On peut contester cette position au nom même du libéralisme classique. Adam Smith accordait un rôle primordial à la charité privée pour soulager les plus démunis. Friedrich Hayek fit un pas de plus en estimant nécessaire «un système d'aides publiques procurant un minimum vital à tous ceux qui en ont besoin». Et Milton Friedman poussa encore plus loin cette intention en conceptualisant, au chapitre 12 de Capitalisme et Liberté, le mécanisme de l'impôt négatif, qui permet de compléter automatiquement les revenus en deçà d'un certain seuil. Le revenu universel n'est qu'un approfondissement de la proposition friedmanienne tel que formalisé par Anthony Atkinson, combinant un crédit d'impôt universel et une flat tax sur les revenus elle aussi universelle. L'objectif est clair : éradiquer la grande pauvreté de la manière la moins paternaliste possible. Puisque toute conditionnalité implique des mécanismes de contrôle et de vérification bureaucratique, autant distribuer un revenu universel à tous, en le fondant sur un système fiscal qui assure que le travail paie toujours. Dans son célèbre cours sur l'histoire du libéralisme, Michel Foucault reconnaît les vertus de cette forme d'assistance exercée «sur un mode en effet très libéral, beaucoup moins bureaucratique, beaucoup moins disciplinariste» que le système social actuel, antichambre du contrôle d'Etat.

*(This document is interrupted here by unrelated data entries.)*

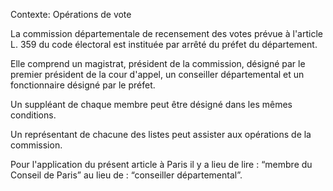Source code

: Contexte: Opérations de vote

La commission départementale de recensement des votes prévue à l'article L. 359 du code électoral est instituée par arrêté du préfet du département.

Elle comprend un magistrat, président de la commission, désigné par le premier président de la cour d'appel, un conseiller départemental et un fonctionnaire désigné par le préfet.

Un suppléant de chaque membre peut être désigné dans les mêmes conditions.

Un représentant de chacune des listes peut assister aux opérations de la commission.

Pour l'application du présent article à Paris il y a lieu de lire : “membre du Conseil de Paris” au lieu de : “conseiller départemental”.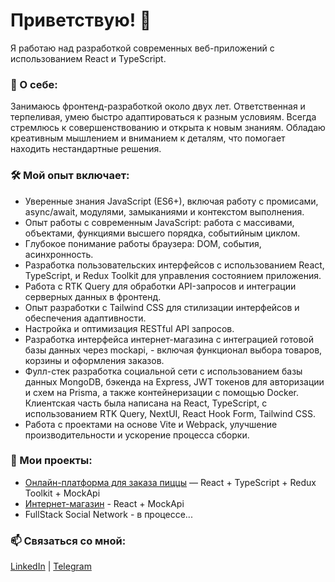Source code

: # Приветствую! 👋  
Я работаю над разработкой современных веб-приложений с использованием React и TypeScript.

### 📌 О себе:
Занимаюсь фронтенд-разработкой около двух лет. Ответственная и терпеливая, умею быстро адаптироваться к разным условиям. Всегда стремлюсь к совершенствованию и открытa к новым знаниям. Обладаю креативным мышлением и вниманием к деталям, что помогает находить нестандартные решения.

### 🛠️ Мой опыт включает:
- Уверенные знания JavaScript (ES6+), включая работу с промисами, async/await, модулями, замыканиями и контекстом выполнения.
- Опыт работы с современным JavaScript​: работа с массивами, объектами, функциями высшего порядка, событийным циклом.
- Глубокое понимание работы браузера: DOM, события, асинхронность.
- Разработка пользовательских интерфейсов с использованием React, TypeScript, и Redux Toolkit для управления состоянием приложения.
- Работа с RTK Query для обработки API-запросов и интеграции серверных данных в фронтенд.
- Опыт разработки с Tailwind CSS для стилизации интерфейсов и обеспечения адаптивности.
- Настройка и оптимизация RESTful API запросов.
- Разработка интерфейса интернет-магазина с интеграцией готовой базы данных через mockapi, - включая функционал выбора товаров, корзины и оформления заказов.
- Фулл-стек разработка социальной сети с использованием базы данных MongoDB, бэкенда на Express, JWT токенов для авторизации и схем на Prisma, а также контейнеризации с помощью Docker. Клиентская часть была написана на React, TypeScript, с использованием RTK Query, NextUI, React Hook Form, Tailwind CSS.
- Работа с проектами на основе Vite и Webpack, улучшение производительности и ускорение процесса сборки.

### 🚀 Мои проекты:
- [Онлайн-платформа для заказа пиццы](https://github.com/Rummiya/react-pizza) — React + TypeScript + Redux Toolkit + MockApi
- [Интернет-магазин](https://github.com/Rummiya/react-sneakers) - React + MockApi
- FullStack Social Network - в процессе...

### 📫 Связаться со мной:
[LinkedIn](https://linkedin.com/in/rummiya) | [Telegram](https://t.me/blowyourmiind)

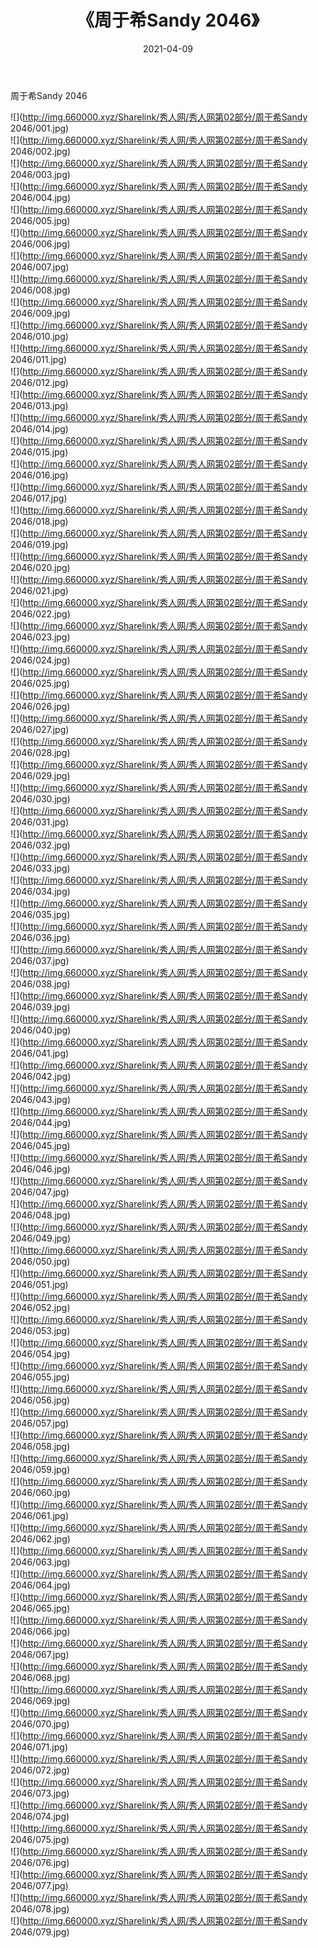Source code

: ﻿---
layout: post
title:  《周于希Sandy 2046》
date:   2021-04-09
img: http://img.660000.xyz/Sharelink/秀人网/秀人网第02部分/周于希Sandy 2046/000.jpg
categories: [美女, 清纯, 唯美]
---

周于希Sandy 2046

  ![](http://img.660000.xyz/Sharelink/秀人网/秀人网第02部分/周于希Sandy 2046/001.jpg) <br> ![](http://img.660000.xyz/Sharelink/秀人网/秀人网第02部分/周于希Sandy 2046/002.jpg) <br> ![](http://img.660000.xyz/Sharelink/秀人网/秀人网第02部分/周于希Sandy 2046/003.jpg) <br> ![](http://img.660000.xyz/Sharelink/秀人网/秀人网第02部分/周于希Sandy 2046/004.jpg) <br> ![](http://img.660000.xyz/Sharelink/秀人网/秀人网第02部分/周于希Sandy 2046/005.jpg) <br> ![](http://img.660000.xyz/Sharelink/秀人网/秀人网第02部分/周于希Sandy 2046/006.jpg) <br> ![](http://img.660000.xyz/Sharelink/秀人网/秀人网第02部分/周于希Sandy 2046/007.jpg) <br> ![](http://img.660000.xyz/Sharelink/秀人网/秀人网第02部分/周于希Sandy 2046/008.jpg) <br> ![](http://img.660000.xyz/Sharelink/秀人网/秀人网第02部分/周于希Sandy 2046/009.jpg) <br> ![](http://img.660000.xyz/Sharelink/秀人网/秀人网第02部分/周于希Sandy 2046/010.jpg) <br> ![](http://img.660000.xyz/Sharelink/秀人网/秀人网第02部分/周于希Sandy 2046/011.jpg) <br> ![](http://img.660000.xyz/Sharelink/秀人网/秀人网第02部分/周于希Sandy 2046/012.jpg) <br> ![](http://img.660000.xyz/Sharelink/秀人网/秀人网第02部分/周于希Sandy 2046/013.jpg) <br> ![](http://img.660000.xyz/Sharelink/秀人网/秀人网第02部分/周于希Sandy 2046/014.jpg) <br> ![](http://img.660000.xyz/Sharelink/秀人网/秀人网第02部分/周于希Sandy 2046/015.jpg) <br> ![](http://img.660000.xyz/Sharelink/秀人网/秀人网第02部分/周于希Sandy 2046/016.jpg) <br> ![](http://img.660000.xyz/Sharelink/秀人网/秀人网第02部分/周于希Sandy 2046/017.jpg) <br> ![](http://img.660000.xyz/Sharelink/秀人网/秀人网第02部分/周于希Sandy 2046/018.jpg) <br> ![](http://img.660000.xyz/Sharelink/秀人网/秀人网第02部分/周于希Sandy 2046/019.jpg) <br> ![](http://img.660000.xyz/Sharelink/秀人网/秀人网第02部分/周于希Sandy 2046/020.jpg) <br> ![](http://img.660000.xyz/Sharelink/秀人网/秀人网第02部分/周于希Sandy 2046/021.jpg) <br> ![](http://img.660000.xyz/Sharelink/秀人网/秀人网第02部分/周于希Sandy 2046/022.jpg) <br> ![](http://img.660000.xyz/Sharelink/秀人网/秀人网第02部分/周于希Sandy 2046/023.jpg) <br> ![](http://img.660000.xyz/Sharelink/秀人网/秀人网第02部分/周于希Sandy 2046/024.jpg) <br> ![](http://img.660000.xyz/Sharelink/秀人网/秀人网第02部分/周于希Sandy 2046/025.jpg) <br> ![](http://img.660000.xyz/Sharelink/秀人网/秀人网第02部分/周于希Sandy 2046/026.jpg) <br> ![](http://img.660000.xyz/Sharelink/秀人网/秀人网第02部分/周于希Sandy 2046/027.jpg) <br> ![](http://img.660000.xyz/Sharelink/秀人网/秀人网第02部分/周于希Sandy 2046/028.jpg) <br> ![](http://img.660000.xyz/Sharelink/秀人网/秀人网第02部分/周于希Sandy 2046/029.jpg) <br> ![](http://img.660000.xyz/Sharelink/秀人网/秀人网第02部分/周于希Sandy 2046/030.jpg) <br> ![](http://img.660000.xyz/Sharelink/秀人网/秀人网第02部分/周于希Sandy 2046/031.jpg) <br> ![](http://img.660000.xyz/Sharelink/秀人网/秀人网第02部分/周于希Sandy 2046/032.jpg) <br> ![](http://img.660000.xyz/Sharelink/秀人网/秀人网第02部分/周于希Sandy 2046/033.jpg) <br> ![](http://img.660000.xyz/Sharelink/秀人网/秀人网第02部分/周于希Sandy 2046/034.jpg) <br> ![](http://img.660000.xyz/Sharelink/秀人网/秀人网第02部分/周于希Sandy 2046/035.jpg) <br> ![](http://img.660000.xyz/Sharelink/秀人网/秀人网第02部分/周于希Sandy 2046/036.jpg) <br> ![](http://img.660000.xyz/Sharelink/秀人网/秀人网第02部分/周于希Sandy 2046/037.jpg) <br> ![](http://img.660000.xyz/Sharelink/秀人网/秀人网第02部分/周于希Sandy 2046/038.jpg) <br> ![](http://img.660000.xyz/Sharelink/秀人网/秀人网第02部分/周于希Sandy 2046/039.jpg) <br> ![](http://img.660000.xyz/Sharelink/秀人网/秀人网第02部分/周于希Sandy 2046/040.jpg) <br> ![](http://img.660000.xyz/Sharelink/秀人网/秀人网第02部分/周于希Sandy 2046/041.jpg) <br> ![](http://img.660000.xyz/Sharelink/秀人网/秀人网第02部分/周于希Sandy 2046/042.jpg) <br> ![](http://img.660000.xyz/Sharelink/秀人网/秀人网第02部分/周于希Sandy 2046/043.jpg) <br> ![](http://img.660000.xyz/Sharelink/秀人网/秀人网第02部分/周于希Sandy 2046/044.jpg) <br> ![](http://img.660000.xyz/Sharelink/秀人网/秀人网第02部分/周于希Sandy 2046/045.jpg) <br> ![](http://img.660000.xyz/Sharelink/秀人网/秀人网第02部分/周于希Sandy 2046/046.jpg) <br> ![](http://img.660000.xyz/Sharelink/秀人网/秀人网第02部分/周于希Sandy 2046/047.jpg) <br> ![](http://img.660000.xyz/Sharelink/秀人网/秀人网第02部分/周于希Sandy 2046/048.jpg) <br> ![](http://img.660000.xyz/Sharelink/秀人网/秀人网第02部分/周于希Sandy 2046/049.jpg) <br> ![](http://img.660000.xyz/Sharelink/秀人网/秀人网第02部分/周于希Sandy 2046/050.jpg) <br> ![](http://img.660000.xyz/Sharelink/秀人网/秀人网第02部分/周于希Sandy 2046/051.jpg) <br> ![](http://img.660000.xyz/Sharelink/秀人网/秀人网第02部分/周于希Sandy 2046/052.jpg) <br> ![](http://img.660000.xyz/Sharelink/秀人网/秀人网第02部分/周于希Sandy 2046/053.jpg) <br> ![](http://img.660000.xyz/Sharelink/秀人网/秀人网第02部分/周于希Sandy 2046/054.jpg) <br> ![](http://img.660000.xyz/Sharelink/秀人网/秀人网第02部分/周于希Sandy 2046/055.jpg) <br> ![](http://img.660000.xyz/Sharelink/秀人网/秀人网第02部分/周于希Sandy 2046/056.jpg) <br> ![](http://img.660000.xyz/Sharelink/秀人网/秀人网第02部分/周于希Sandy 2046/057.jpg) <br> ![](http://img.660000.xyz/Sharelink/秀人网/秀人网第02部分/周于希Sandy 2046/058.jpg) <br> ![](http://img.660000.xyz/Sharelink/秀人网/秀人网第02部分/周于希Sandy 2046/059.jpg) <br> ![](http://img.660000.xyz/Sharelink/秀人网/秀人网第02部分/周于希Sandy 2046/060.jpg) <br> ![](http://img.660000.xyz/Sharelink/秀人网/秀人网第02部分/周于希Sandy 2046/061.jpg) <br> ![](http://img.660000.xyz/Sharelink/秀人网/秀人网第02部分/周于希Sandy 2046/062.jpg) <br> ![](http://img.660000.xyz/Sharelink/秀人网/秀人网第02部分/周于希Sandy 2046/063.jpg) <br> ![](http://img.660000.xyz/Sharelink/秀人网/秀人网第02部分/周于希Sandy 2046/064.jpg) <br> ![](http://img.660000.xyz/Sharelink/秀人网/秀人网第02部分/周于希Sandy 2046/065.jpg) <br> ![](http://img.660000.xyz/Sharelink/秀人网/秀人网第02部分/周于希Sandy 2046/066.jpg) <br> ![](http://img.660000.xyz/Sharelink/秀人网/秀人网第02部分/周于希Sandy 2046/067.jpg) <br> ![](http://img.660000.xyz/Sharelink/秀人网/秀人网第02部分/周于希Sandy 2046/068.jpg) <br> ![](http://img.660000.xyz/Sharelink/秀人网/秀人网第02部分/周于希Sandy 2046/069.jpg) <br> ![](http://img.660000.xyz/Sharelink/秀人网/秀人网第02部分/周于希Sandy 2046/070.jpg) <br> ![](http://img.660000.xyz/Sharelink/秀人网/秀人网第02部分/周于希Sandy 2046/071.jpg) <br> ![](http://img.660000.xyz/Sharelink/秀人网/秀人网第02部分/周于希Sandy 2046/072.jpg) <br> ![](http://img.660000.xyz/Sharelink/秀人网/秀人网第02部分/周于希Sandy 2046/073.jpg) <br> ![](http://img.660000.xyz/Sharelink/秀人网/秀人网第02部分/周于希Sandy 2046/074.jpg) <br> ![](http://img.660000.xyz/Sharelink/秀人网/秀人网第02部分/周于希Sandy 2046/075.jpg) <br> ![](http://img.660000.xyz/Sharelink/秀人网/秀人网第02部分/周于希Sandy 2046/076.jpg) <br> ![](http://img.660000.xyz/Sharelink/秀人网/秀人网第02部分/周于希Sandy 2046/077.jpg) <br> ![](http://img.660000.xyz/Sharelink/秀人网/秀人网第02部分/周于希Sandy 2046/078.jpg) <br> ![](http://img.660000.xyz/Sharelink/秀人网/秀人网第02部分/周于希Sandy 2046/079.jpg) <br>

Mais cette conception du revenu universel reste réactive. Puisqu’il faut bien lutter contre l’externalité négative qu’est la pauvreté au nom d’un certain ordre social, écrit en substance Friedman, autant le faire de la manière la plus responsabilisante possible, en dotant l’individu d’une base financière qui lui permettra d’arbitrer par lui-même ses besoins et ses envies. L’évolution contemporaine de la pensée libérale, qui connaît aujourd’hui des développements spectaculaires dans le monde, permet de penser le revenu universel de manière plus positive.
En effet, de nombreux penseurs libertariens proposent de retrouver une réflexion sur la liberté réelle. On passe ainsi d'une conception purement négative de la liberté (pouvoir faire tout ce qui ne nuit pas à autrui) à une réflexion sur l'autonomie individuelle (pouvoir choisir sa propre vie). Pour être libre de ses choix, encore faut-il disposer d'un socle minimum d'éducation, de capital et d'opportunités. L'idée même de propriété de soi (self-ownership), au fondement de la doctrine libertarienne, implique de pouvoir donner un contenu à cette propriété. Autrement dit, un individualisme radical nécessite de penser les outils de la liberté.
Dans cette dialectique originale, le rôle de la société sera de permettre aux individus de s'en affranchir. Voilà pourquoi un «réal-libertarien» comme le philosophe belge Philippe Van Parijs ou un «libertarien avec du cœur» comme Matt Zwolinski (bleeding heart libertarian, un nouveau et prometteur mouvement intellectuel américain) ont fait du revenu universel la pierre de touche de leur philosophie. Loin d'être un pis-aller dans une économie qui n'a pas encore atteint son plein épanouissement, il devient une nécessité dans une société mature. En assurant que plus personne ne soit soumis à la contrainte économique, on permet que tout choix (familial, professionnel ou moral) soit considéré comme volontaire. Le revenu universel permet de fonder le libre arbitre dans un monde ouvert.
La révolution technologique force le libéralisme, comme les autres philosophies politiques, à se renouveler et à se moderniser. Les innovations numériques placent l’individu au cœur de l’histoire sans pour autant lui donner les moyens de son destin. Il faut donc imaginer les politiques publiques qui répondent à cet enjeu. Il n’est pas surprenant que de nombreux entrepreneurs de la Silicon Valley soutiennent aujourd’hui le revenu universel. La nouvelle génération libérale, moins sensible aux clivages partisans, doit s’engager dans ce combat.